From my seat I could see into the hallway. There was an entourage of well-dressed, important-looking people. Even though I’d never before seen him, I could instantly tell who the man of the hour was -- there was an aura about him. He glided into the room, hugged the woman sitting next to me and went up to the podium. He wasn’t the stereotypical fat cat at all – he was over six feet tall, handsome with a full head of hair, and trim as an athlete. And so he began to speak.
He was an impressive public speaker -- his words were thoughtful and deliberate. He told us where he came from – Flint, Michigan -- and how he went to college at Columbia but chose Michigan over Columbia for law school because he was eligible for in-state tuition. The few thousand dollars he saved coming here meant a great deal to him back then. Turns out he didn’t come from money. Now I was starting to understand why that woman said his story was inspiring.

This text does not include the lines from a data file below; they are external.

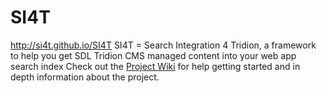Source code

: SI4T
====

http://si4t.github.io/SI4T 
SI4T = Search Integration 4 Tridion, a framework to help you get SDL Tridion CMS managed content into your web app search index
Check out the <a href="https://github.com/SI4T/SI4T/wiki">Project Wiki</a> for help getting started and in depth information about the project.
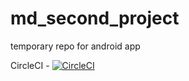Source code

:# md_second_project
temporary repo for android app

CircleCI - [![CircleCI](https://circleci.com/gh/yks72p/md_second_project/tree/feature.svg?style=svg)](https://circleci.com/gh/yks72p/md_second_project/tree/feature)
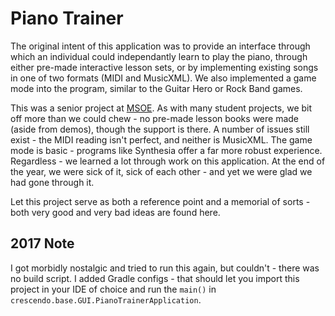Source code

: # Piano Trainer

The original intent of this application was to provide an interface through which an individual could independantly learn to play the piano, through either pre-made interactive lesson sets, or by implementing existing songs in one of two formats (MIDI and MusicXML). We also implemented a game mode into the program, similar to the Guitar Hero or Rock Band games.

This was a senior project at [MSOE](http://www.msoe.edu/). As with many student projects, we bit off more than we could chew - no pre-made lesson books were made (aside from demos), though the support is there. A number of issues still exist - the MIDI reading isn't perfect, and neither is MusicXML. The game mode is basic - programs like Synthesia offer a far more robust experience. Regardless - we learned a lot through work on this application. At the end of the year, we were sick of it, sick of each other - and yet we were glad we had gone through it.

Let this project serve as both a reference point and a memorial of sorts - both very good and very bad ideas are found here.

## 2017 Note

I got morbidly nostalgic and tried to run this again, but couldn't - there was no build script. I added Gradle configs - that should let you import this project in your IDE of choice and run the `main()` in `crescendo.base.GUI.PianoTrainerApplication`.

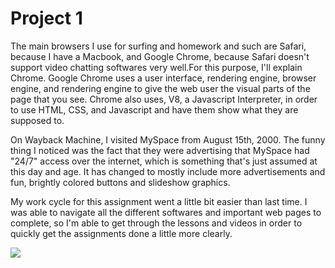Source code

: <h1> Project 1 </h1>
<p> The main browsers I use for surfing and homework and such are Safari, because I have a Macbook, and Google Chrome, because Safari doesn't support video chatting softwares very well.For this purpose, I'll explain Chrome. Google Chrome uses a user interface, rendering engine, browser engine, and rendering engine to give the web user the visual parts of the page that you see. Chrome also uses, V8, a Javascript Interpreter, in order to use HTML, CSS, and Javascript and have them show what they are supposed to. </p>
<p> On Wayback Machine, I visited MySpace from August 15th, 2000. The funny thing I noticed was the fact that they were advertising that MySpace had "24/7" access over the internet, which is something that's just assumed at this day and age. It has changed to mostly include more advertisements and fun, brightly colored buttons and slideshow graphics. </p>
<p> My work cycle for this assignment went a little bit easier than last time. I was able to navigate all the different softwares and important web pages to complete, so I'm able to get through the lessons and videos in order to quickly get the assignments done a little more clearly. </p>
<img src=".project1/images/ScreenShot"
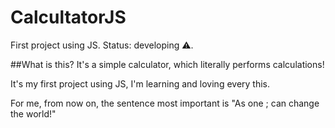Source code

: # CalcultatorJS
First project using JS.
Status: developing ⚠️.


##What is this?
It's a simple calculator, which literally performs calculations!

It's my first project using JS, I'm learning and loving every this. 


For me, from now on, the sentence most important is "As one ; can change the world!"
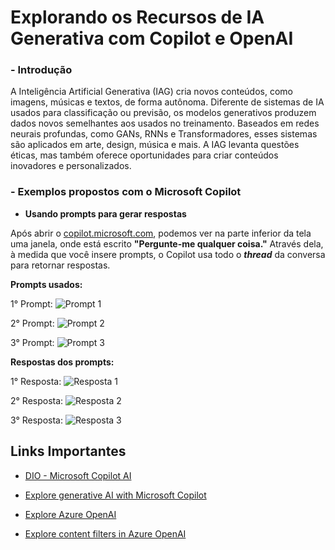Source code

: # Explorando os Recursos de IA Generativa com Copilot e OpenAI

### **- Introdução**
A Inteligência Artificial Generativa (IAG) cria novos conteúdos, como imagens, músicas e textos, de forma autônoma. Diferente de sistemas de IA usados para classificação ou previsão, os modelos generativos produzem dados novos semelhantes aos usados no treinamento. Baseados em redes neurais profundas, como GANs, RNNs e Transformadores, esses sistemas são aplicados em arte, design, música e mais. A IAG levanta questões éticas, mas também oferece oportunidades para criar conteúdos inovadores e personalizados.
### **- Exemplos propostos com o Microsoft Copilot**

- **Usando prompts para gerar respostas**

Após abrir o [copilot.microsoft.com](https://copilot.microsoft.com/), podemos ver na parte inferior da tela uma janela, onde está escrito **"Pergunte-me qualquer coisa."** Através dela, à medida que você insere prompts, o Copilot usa todo o ***thread*** da conversa para retornar respostas. 

**Prompts usados:**

1° Prompt:
![Prompt 1](https://github.com/hugocabral28/explorando-IA-com-Copilot/tree/main/inputs/img_001.png?raw=true)

2° Prompt:
![Prompt 2](https://github.com/hugocabral28/explorando-IA-com-Copilot/tree/main/inputs/img_002.png?raw=true)

3° Prompt:
![Prompt 3](https://github.com/hugocabral28/explorando-IA-com-Copilot/tree/main/inputs/img_003.png?raw=true)

**Respostas dos prompts:**

1° Resposta:
![Resposta 1](https://github.com/hugocabral28/explorando-IA-com-Copilot/tree/main/outputs/img_001.png?raw=true)

2° Resposta:
![Resposta 2](https://github.com/hugocabral28/explorando-IA-com-Copilot/tree/main/outputs/img_002.png?raw=true)

3° Resposta:
![Resposta 3](https://github.com/hugocabral28/explorando-IA-com-Copilot/tree/main/outputs/img_003.png?raw=true)

## **Links Importantes**

 - [DIO - Microsoft Copilot AI](https://web.dio.me/track/microsoft-copilot-ai)

 - [Explore generative AI with Microsoft Copilot](https://microsoftlearning.github.io/mslearn-ai-fundamentals/Instructions/Labs/12-generative-ai.html)

 - [Explore Azure OpenAI](https://microsoftlearning.github.io/mslearn-ai-fundamentals/Instructions/Labs/13-azure-openai.html)

 - [Explore content filters in Azure OpenAI](https://microsoftlearning.github.io/mslearn-ai-fundamentals/Instructions/Labs/14-azure-openai-content-filters.html)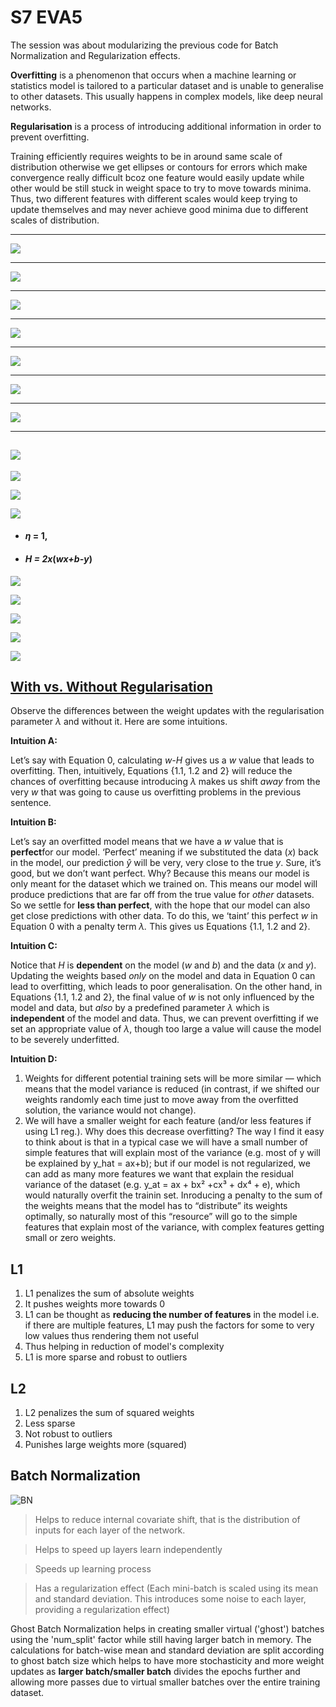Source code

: # S7 EVA5

The session was about modularizing the previous code for Batch Normalization and Regularization effects. 

**Overfitting** is a phenomenon that occurs when a machine learning or statistics model is tailored to a particular dataset and is unable to generalise to other datasets. This usually happens in complex models, like deep neural networks.

**Regularisation** is a process of introducing additional information in order to prevent overfitting. 

Training efficiently requires weights to be in around same scale of distribution otherwise we get ellipses or contours for errors which make convergence really difficult bcoz one feature would easily update while other would be still stuck in weight space to try to move towards minima. Thus, two different features with different scales would keep trying to update themselves and may never achieve good minima due to different scales of distribution.

-----------
![](S7_Test_loss_change.png)

----------
![](S7_Test_loss_accuracy.png)

----------
![](S7_Train_loss_change.png)

-------------
![](S7_gbn_mis.PNG)

-------------
![](S7_l1_l2_bn_mis.PNG)

--------------
![](S7_l1_bn_mis.PNG)

-------------
![](S7_l2_bn_mis.PNG)

------------------
![](S7_l1_l2_gbn_mis.PNG)
-----------------------------------


![](https://miro.medium.com/max/1328/1*l6E7S7S36mPPwZ2yMlU_og@2x.png)



![](https://miro.medium.com/max/1400/1*hC68XigZjhYVCEJbwuVZrQ@2x.png)







![](https://miro.medium.com/max/1400/1*bV49pcaBBMW79adaN5gp_w@2x.png)





- #### *η* = 1,

- #### *H = 2x*(*wx+b-y*)

  

![](https://miro.medium.com/max/976/1*k9fevtlt4GIrkIao9fli1g@2x.png)



![](https://miro.medium.com/max/1400/1*cX7OClIl2O-ZLTVqfB47-A@2x.png)



![](https://miro.medium.com/max/1400/1*pU47ApyQYzt5Yj_jTpVNFw@2x.png)



![](https://miro.medium.com/max/1400/1*abHVX1SUuzdiAWcpDq4TzA@2x.png)





![](https://miro.medium.com/max/1400/1*5etBmH3PZk7dR0e_H3zA8g@2x.png)





## [With vs. Without Regularisation](https://towardsdatascience.com/intuitions-on-l1-and-l2-regularisation-235f2db4c261) 

Observe the differences between the weight updates with the regularisation parameter *λ* and without it. Here are some intuitions.

**Intuition A:**

Let’s say with Equation 0, calculating *w-H* gives us a *w* value that leads to overfitting. Then, intuitively, Equations {1.1, 1.2 and 2} will reduce the chances of overfitting because introducing *λ* makes us shift *away* from the very *w* that was going to cause us overfitting problems in the previous sentence.

**Intuition B:**

Let’s say an overfitted model means that we have a *w* value that is **perfect**for our model. ‘Perfect’ meaning if we substituted the data (*x*) back in the model, our prediction *ŷ* will be very, very close to the true *y*. Sure, it’s good, but we don’t want perfect. Why? Because this means our model is only meant for the dataset which we trained on. This means our model will produce predictions that are far off from the true value for *other* datasets. So we settle for **less than perfect**, with the hope that our model can also get close predictions with other data. To do this, we ‘taint’ this perfect *w* in Equation 0 with a penalty term *λ.* This gives us Equations {1.1, 1.2 and 2}.

**Intuition C:**

Notice that *H*  is **dependent** on the model (*w* and *b*) and the data (*x* and *y*). Updating the weights based *only* on the model and data in Equation 0 can lead to overfitting, which leads to poor generalisation. On the other hand, in Equations {1.1, 1.2 and 2}, the final value of *w* is not only influenced by the model and data, but *also* by a predefined parameter *λ* which is **independent** of the model and data. Thus, we can prevent overfitting if we set an appropriate value of *λ*, though too large a value will cause the model to be severely underfitted.

**Intuition D:**

1. Weights for different potential training sets will be more similar — which means that the model variance is reduced (in contrast, if we shifted our weights randomly each time just to move away from the overfitted solution, the variance would not change).
2. We will have a smaller weight for each feature (and/or less features if using L1 reg.). Why does this decrease overfitting? The way I find it easy to think about is that in a typical case we will have a small number of simple features that will explain most of the variance (e.g. most of y will be explained by y_hat = ax+b); but if our model is not regularized, we can add as many more features we want that explain the residual variance of the dataset (e.g. y_at = ax + bx² +cx³ + dx⁴ + e), which would naturally overfit the trainin set. Inroducing a penalty to the sum of the weights means that the model has to “distribute” its weights optimally, so naturally most of this “resource” will go to the simple features that explain most of the variance, with complex features getting small or zero weights.





## L1

1. L1 penalizes the sum of absolute weights
2. It pushes weights more towards 0
3. L1 can be thought as **reducing the number of features** in the model i.e. if there are multiple features, L1 may push the factors for some to very low values thus rendering them not useful
4. Thus helping in reduction of model's complexity
5. L1 is more sparse and robust to outliers



## L2

1. L2 penalizes the sum of squared weights
2. Less sparse
3. Not robust to outliers
4. Punishes large weights more (squared)





## Batch Normalization

![BN](https://kharshit.github.io/img/batch_normalization.png)

> Helps to reduce internal covariate shift, that is the distribution of inputs for each layer of the network.

> Helps to speed up layers learn independently

> Speeds up learning process

> Has a regularization effect (Each mini-batch is scaled using its mean and standard deviation. This introduces some noise to each layer, providing a regularization effect)


Ghost Batch Normalization helps in creating smaller virtual ('ghost') batches using the 'num_split' factor while still having larger batch in memory. The calculations for batch-wise mean and standard deviation are split according to ghost batch size which helps to have more stochasticity and more weight updates as **larger batch/smaller batch** divides the epochs further and allowing more passes due to virtual smaller batches over the entire training dataset.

Mr. Jeffries went on to tell us that after graduating from Michigan Law in 1974 he made a conscious decision to practice law at a small firm – “15 or 20 lawyers” – instead of a big firm as most of his peers did. He didn’t want to be just a number at a big firm; he wanted his first job to be one in which he could gain valuable experience right away. It was a good decision. He made partner in five years. “After practicing law for a few years and helping mostly small business clients,” he said, “I felt as though I could do what they were doing better than they did it. Plus, going through contracts with a fine-toothed comb was getting tedious and I craved something more creative.” Hence, Christopher Jeffries decided to leave the practice of law and enter the world of business. He started with a leveraged buyout venture – a deal which gave him the capital and experience to start doing real estate deals. At first, he developed low and middle income housing; then eventually he moved into the luxury market. Now his company, Millennium Partners, develops only high end mixed-use developments in the most glamorous U.S. cities.

I wanted so badly to hear Mr. Jeffries speak because I wanted to come away with a lesson in real estate. And, yes, I did learn about some recent industry trends, but I ended up coming away with a much more important lesson. His speech was timely, coming at the tail end of the 2L interview season. I realized that so many of us in law school think that our success depends on going to the “right” firm in the “right” city -- as if our success in life depended solely upon our first job out of law school. Mr. Jeffries’s experience proves us all wrong. Here’s a guy that was at one time worried about paying a few thousand dollars extra for law school, but now was able to give away five million; he started his career at a small Southfield, Michigan firm but is now a major player in the country’s hottest markets. It’s not about which firm you work for directly out of law school or in which city you first practice. Success depends on hard work, ingenuity, and the ability to take risks -- the same qualities that got us to this fine institution in the first place. As Mr. Jeffries put it, “well-trained lawyers will succeed in anything they do.” An education in the law will take each of us far. Alright, I know you’re thinking “Well, that’s just one person, his story is a one in a million kind of thing, blah blah blah.” Ok, maybe. But Michigan Law success stories are all around us. That woman sitting next to me for instance? She’s a former CEO.